I 5 sensi del mare: il gusto

Eventi, Laboratori | 0 comments | by Ziguele

Gusto: senso che permette la definizione qualitativa di una sostanza in base al sapore.

La settimana scorsa abbiamo parlato di olfatto, udito, tatto e vista … non vi sembra che manchi qualcosa? Esatto! Il gusto! Non ce ne eravamo certo dimenticati e dopo la Notte Bianca dei Bambini ecco in arrivo il prossimo evento Ziguele: in collaborazione con il locale “Panino Marino” potrete provare a comporre il panino dei vostri sogni!
Se pensiamo al mare, sicuramente il primo gusto che ci viene in mente è salato: quante volte senza volere l’acqua ci è finita in bocca mentre sguazziamo fra le onde? Eppure se ci pensiamo meglio i gusti che ci porta il mare sono tanti e deliziosi e li possiamo trovare spesso sulla nostra tavola!

Un cibo, il pesce, che l’uomo ha iniziato a sfruttare fin dall’antichità, quando, prima di iniziare a praticare l’agricoltura, si cibava di selvaggina, radici e bacche. La selvaggina però era più soggetta a migrazioni quindi i pesci diventarono la fonte più affidabile di proteine e grassi nell’alimentazione degli uomini preistorici. Inoltre il pesce forniva, ieri come oggi, aminoacidi essenziali e acidi grassi che le piante non potevano fornire.


Le tecniche di pesca si basavano su reti, a strascico o fisse. Venivano organizzate vere e proprie battute per spaventare e spingervi il pesce, come nelle moderne tonnare; gli Egiziani invece lo catturavano poi con arpioni o nasse piazzate lungo il fiume. I più abbienti di questo popolo, ma anche fra i Babilonesi disponevano inoltre di vivai, ottenuti deviando il corso delle acque in bacini chiusi, in cui allevavano pesci e molluschi.
Nel mercato dei Greci troviamo pesciolini di poco prezzo e pesci più grandi, alcuni molto costosi, d’acqua dolce e salata. Il pesce si vendeva fresco o affumicato, o in salamoia: alici, acciughe e tonno. Sarebbe invece troppo lungo fare l’elenco di tutti i pesci che, di volta in volta, furono considerati il non plus ultra dai buongustai romani: spigole, murene, e soprattutto triglie. Poi c’erano i crostacei, le gigantesche aragoste e, per le grandi cene, le ostriche, che non mancavano mai.
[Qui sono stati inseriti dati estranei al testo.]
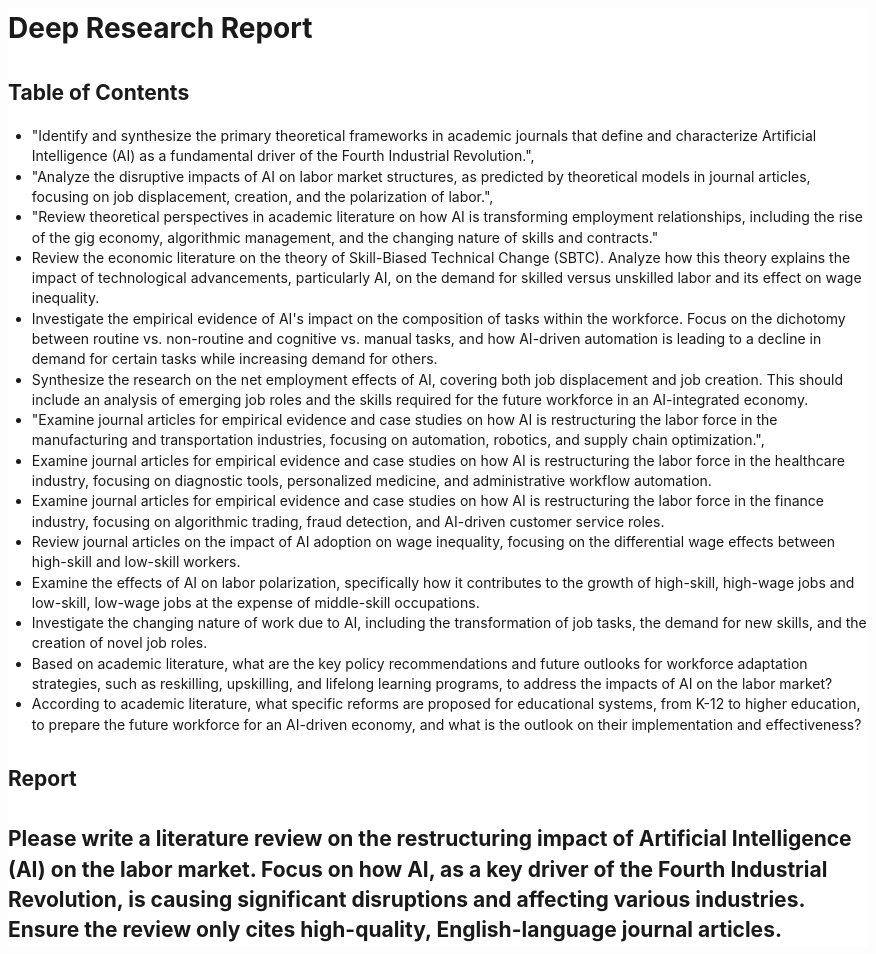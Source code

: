 # Deep Research Report

## Table of Contents 
- "Identify and synthesize the primary theoretical frameworks in academic journals that define and characterize Artificial Intelligence (AI) as a fundamental driver of the Fourth Industrial Revolution.",
- "Analyze the disruptive impacts of AI on labor market structures, as predicted by theoretical models in journal articles, focusing on job displacement, creation, and the polarization of labor.",
- "Review theoretical perspectives in academic literature on how AI is transforming employment relationships, including the rise of the gig economy, algorithmic management, and the changing nature of skills and contracts."
- Review the economic literature on the theory of Skill-Biased Technical Change (SBTC). Analyze how this theory explains the impact of technological advancements, particularly AI, on the demand for skilled versus unskilled labor and its effect on wage inequality.
- Investigate the empirical evidence of AI's impact on the composition of tasks within the workforce. Focus on the dichotomy between routine vs. non-routine and cognitive vs. manual tasks, and how AI-driven automation is leading to a decline in demand for certain tasks while increasing demand for others.
- Synthesize the research on the net employment effects of AI, covering both job displacement and job creation. This should include an analysis of emerging job roles and the skills required for the future workforce in an AI-integrated economy.
- "Examine journal articles for empirical evidence and case studies on how AI is restructuring the labor force in the manufacturing and transportation industries, focusing on automation, robotics, and supply chain optimization.",
- Examine journal articles for empirical evidence and case studies on how AI is restructuring the labor force in the healthcare industry, focusing on diagnostic tools, personalized medicine, and administrative workflow automation.
- Examine journal articles for empirical evidence and case studies on how AI is restructuring the labor force in the finance industry, focusing on algorithmic trading, fraud detection, and AI-driven customer service roles.
- Review journal articles on the impact of AI adoption on wage inequality, focusing on the differential wage effects between high-skill and low-skill workers.
- Examine the effects of AI on labor polarization, specifically how it contributes to the growth of high-skill, high-wage jobs and low-skill, low-wage jobs at the expense of middle-skill occupations.
- Investigate the changing nature of work due to AI, including the transformation of job tasks, the demand for new skills, and the creation of novel job roles.
- Based on academic literature, what are the key policy recommendations and future outlooks for workforce adaptation strategies, such as reskilling, upskilling, and lifelong learning programs, to address the impacts of AI on the labor market?
- According to academic literature, what specific reforms are proposed for educational systems, from K-12 to higher education, to prepare the future workforce for an AI-driven economy, and what is the outlook on their implementation and effectiveness?

## Report 
## Please write a literature review on the restructuring impact of Artificial Intelligence (AI) on the labor market. Focus on how AI, as a key driver of the Fourth Industrial Revolution, is causing significant disruptions and affecting various industries. Ensure the review only cites high-quality, English-language journal articles.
Insomma, da che mondo è mondo, il pesce arricchisce la nostra tavola e la nostra dieta con sostanze insostituibili, ma soprattutto con gusto ineguagliabile.

Se vi ritrovate in questa storia, come degni discendenti dei golosi romani, allora vi aspettiamo sabato 11 novembre, per giocare proprio con il quinto senso: il gusto. Salvatelo in agenda!!!